Et puis Reynolds croise Alma, un jour, qui devient sa nouvelle muse et amante le temps d’une robe ou deux, peut-être, mais voilà que la belle s’avère plus tenace et plus déterminée que les autres… Phantom thread est une histoire de (dé)possession. La conquête d’Alma par Reynolds confère dès lors à l’appropriation, à un enlèvement. Un ravissement, dans tous les sens du terme. La présence trouble et sévère de Cyril, gardienne du temple (sa rencontre initiale avec Alma prendra des airs de scrutation ambiguë), accentuera cette impression d’un piège qui s’est refermé sur Alma, contraignant alors ses faits et ses envies (jusqu’au rituel du petit déjeuner).

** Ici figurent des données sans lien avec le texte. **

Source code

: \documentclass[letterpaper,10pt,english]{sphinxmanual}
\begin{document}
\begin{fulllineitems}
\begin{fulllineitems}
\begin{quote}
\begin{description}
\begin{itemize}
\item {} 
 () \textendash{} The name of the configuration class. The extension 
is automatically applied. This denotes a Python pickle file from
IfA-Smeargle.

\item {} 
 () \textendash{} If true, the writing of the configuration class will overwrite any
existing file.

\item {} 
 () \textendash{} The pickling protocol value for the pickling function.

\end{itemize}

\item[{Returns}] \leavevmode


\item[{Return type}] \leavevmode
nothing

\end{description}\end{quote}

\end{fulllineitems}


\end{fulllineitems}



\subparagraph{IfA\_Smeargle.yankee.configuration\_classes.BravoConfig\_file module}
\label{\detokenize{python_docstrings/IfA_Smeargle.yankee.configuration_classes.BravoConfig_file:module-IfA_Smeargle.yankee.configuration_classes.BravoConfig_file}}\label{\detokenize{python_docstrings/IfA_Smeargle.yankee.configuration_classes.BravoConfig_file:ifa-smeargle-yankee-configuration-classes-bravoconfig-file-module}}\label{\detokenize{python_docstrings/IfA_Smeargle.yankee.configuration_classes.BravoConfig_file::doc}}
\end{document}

La scène, admirable et secrètement érotique, où Reynolds, au soir de leur premier rendez-vous, s’accapare d’Alma en composant autour d’elle les lignes d’une nouvelle robe, révèle d’emblée comme une mainmise matérielle et sociale de la jeune serveuse. La suite s’ingéniera à inverser ce rapport en privant peu à peu Reynolds (et Cyril, d’une certaine manière) de toute autorité (morale, créatrice et physique) et en faisant d’Alma non plus une bien-aimée disciplinée, mais l’âme véritable et insoupçonnée d’un amour vénéneux, exclusif, voire une menace latente (le mot thread, fil, n’étant pas loin d’évoquer threat, menace).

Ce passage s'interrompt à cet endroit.